Employees who are having trouble focusing may have trouble meeting deadlines or leave their station to make frequent phone calls. While constantly having a cell phone in hand isn’t necessarily a sign of financial stress, it may be a signal that something is off if cell phone use isn’t part of their normal routine and responsibilities.
Financial stress may also look like fatigue, which can be measured through chronic tardiness or falling behind performance benchmarks. An employee who is working a second or third gig to make ends meet won’t have the same energy as their peers, and if you measure productivity by numbers, it may be easy to spot a downward trend.
Not all struggling employees are easy to identify on sight. The Society for Human Resource Management (SHRM) recently released a study on how employees’ financial issues affect their job performance, and the results showed a lot of room for improvement.
The SHRM study also turned up a few key observations from management: 76 percent of employers reported seeing an increase in stress among employees, and 60 percent observed workers’ inability to focus at work.
For employees, these numbers resonate. Willis Towers Watson’s 2017 / 2018 Global Benefits Attitudes Survey showed that half of employees – 51 percent – experienced a significant financial event in the last two years.
It may not surprise you that this survey also reported that 30 percent of employees experienced a significant medical expense during that time: healthcare is the source of great stress for many Americans, and it can be hard to find ways to cope with an unexpected medical emergency and the costs that come with it.
While about half of those surveyed reported being happy with their financial state, 48 percent “often worry” about their current financial state and 59 percent “often worry” about their future financial state.
If you walk into an office every morning where half the room is distracted by how they’ll pay for their groceries that week, the stress level is palpable.
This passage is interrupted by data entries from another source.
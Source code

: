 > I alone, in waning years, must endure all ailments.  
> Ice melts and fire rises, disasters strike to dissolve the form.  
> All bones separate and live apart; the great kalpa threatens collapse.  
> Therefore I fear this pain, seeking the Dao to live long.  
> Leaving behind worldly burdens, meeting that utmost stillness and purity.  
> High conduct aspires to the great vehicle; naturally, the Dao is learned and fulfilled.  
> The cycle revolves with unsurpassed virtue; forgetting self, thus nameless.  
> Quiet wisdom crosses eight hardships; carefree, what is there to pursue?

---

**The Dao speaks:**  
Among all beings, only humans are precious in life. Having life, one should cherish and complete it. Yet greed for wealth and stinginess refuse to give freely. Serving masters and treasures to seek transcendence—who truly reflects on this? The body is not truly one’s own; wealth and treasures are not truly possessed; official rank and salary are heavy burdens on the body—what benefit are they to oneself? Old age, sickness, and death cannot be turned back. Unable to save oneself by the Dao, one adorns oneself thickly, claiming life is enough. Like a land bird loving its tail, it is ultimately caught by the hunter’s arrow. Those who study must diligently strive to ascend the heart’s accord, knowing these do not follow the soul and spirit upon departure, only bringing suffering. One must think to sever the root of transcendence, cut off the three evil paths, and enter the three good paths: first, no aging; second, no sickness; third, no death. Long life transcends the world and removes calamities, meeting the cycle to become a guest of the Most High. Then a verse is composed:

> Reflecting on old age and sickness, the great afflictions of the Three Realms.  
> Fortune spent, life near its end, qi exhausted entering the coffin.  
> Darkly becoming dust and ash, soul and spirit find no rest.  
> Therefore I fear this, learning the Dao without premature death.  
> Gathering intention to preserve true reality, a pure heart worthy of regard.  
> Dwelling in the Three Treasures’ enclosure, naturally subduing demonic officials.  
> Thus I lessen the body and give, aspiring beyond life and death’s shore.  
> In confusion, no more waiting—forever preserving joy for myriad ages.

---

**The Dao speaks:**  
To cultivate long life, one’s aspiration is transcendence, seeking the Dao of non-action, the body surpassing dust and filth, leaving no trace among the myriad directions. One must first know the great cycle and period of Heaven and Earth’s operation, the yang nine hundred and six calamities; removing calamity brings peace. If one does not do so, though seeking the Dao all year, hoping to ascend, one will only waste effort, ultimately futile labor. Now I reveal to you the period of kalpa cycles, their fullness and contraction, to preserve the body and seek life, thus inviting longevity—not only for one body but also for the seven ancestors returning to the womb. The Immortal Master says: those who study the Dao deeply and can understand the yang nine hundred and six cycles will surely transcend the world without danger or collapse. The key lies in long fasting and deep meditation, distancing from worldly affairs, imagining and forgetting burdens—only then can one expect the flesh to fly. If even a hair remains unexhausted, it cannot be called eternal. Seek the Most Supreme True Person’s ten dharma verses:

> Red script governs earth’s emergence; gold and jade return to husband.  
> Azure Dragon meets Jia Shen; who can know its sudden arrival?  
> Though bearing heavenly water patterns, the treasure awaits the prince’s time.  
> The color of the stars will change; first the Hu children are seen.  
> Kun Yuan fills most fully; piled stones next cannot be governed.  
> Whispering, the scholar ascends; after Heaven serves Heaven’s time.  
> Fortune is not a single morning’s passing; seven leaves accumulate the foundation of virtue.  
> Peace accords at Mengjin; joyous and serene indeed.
Even if you don’t have financial worries, if your coworkers are struggling, it will impact your team’s performance.
There are many financial planning strategies you might use to tackle financial challenges, but there are two main strategies we have to offer for tackling stress:
1. Pay attention to your mindset
Be positive. Pick your attitude wisely. If you believe you can overcome your financial troubles, you’re more likely to make an effort. The power of positive thinking has been mythologized in the self-help canon, and this attitude is praised for a reason. Having a positive attitude impacts how you feel every day and every time you take your wallet out to pay a bill.
Be realistic. Being overly optimistic can quickly turn into denial. You need to turn a stern eye toward your bank account: it’s important to have a clear view of your expenses, your debts, and your income. It can be intimidating to look at these numbers, but knowing how much you have and owe will help you stay on top of your financial situation.
2. Make a plan
Any challenge can look insurmountable until you have a plan of attack mapped out. For example: maybe you’re daunted by doing the dishes after a big family dinner. Where do you begin?
With apologies to anyone who has a passion for washing the dishes, this chore ranks highly among our least favorite. Without taking a step back and making a plan, it’s hard to get motivated to begin.
With a clear road to the end stage, the cheese stuck to your dinner plates looks intimidating. It becomes easy to imagine them clean again. The same strategy can be applied to your finances.
Plan for the week ahead. Whether you pick the next five workdays or the next seven days in full, taking life one week at a time is a great way to manage your finances.
Ask yourself how much you can afford to contribute to your savings account and how much you should set aside for monthly bills. By breaking these big costs down into weekly chunks, they’ll seem much more manageable (and less surprising than a bill at the end of the month).
Plan for the month ahead. The phrase “paycheck-to-paycheck” doesn’t have to apply to your financial life. Zoom out and think about your costs by month: how much of your income is devoted to these monthly expenses? How much can you afford to set aside for long-term planning like saving up to buy a house or car?
One of the simplest approaches an employer can take is to ask employees directly about their financial outlook. This can be a general conversation – there’s no need for it to be overly candid.
Showing interest in employees’ well-being may be welcomed in your work environment, or it may feel like an overreach. Communication around this topic can be sensitive, and it’s important to play close attention to the messages you send when you communicate about financial issues, whichever side of the desk you’re on.
A current trend in HR is for businesses to offer their employees free resiliency training or to offer an Employee Assistance Program (EAP). If you don’t feel comfortable talking to your supervisor about the financial challenges you’re facing, EAPs can be a welcome alternative.
Confidential counseling with outside professionals can be invaluable if you don’t know what resources are available to you. If you’re not sure if your benefits include an EAP, don’t hesitate to ask: asking for help is the most direct way to get it.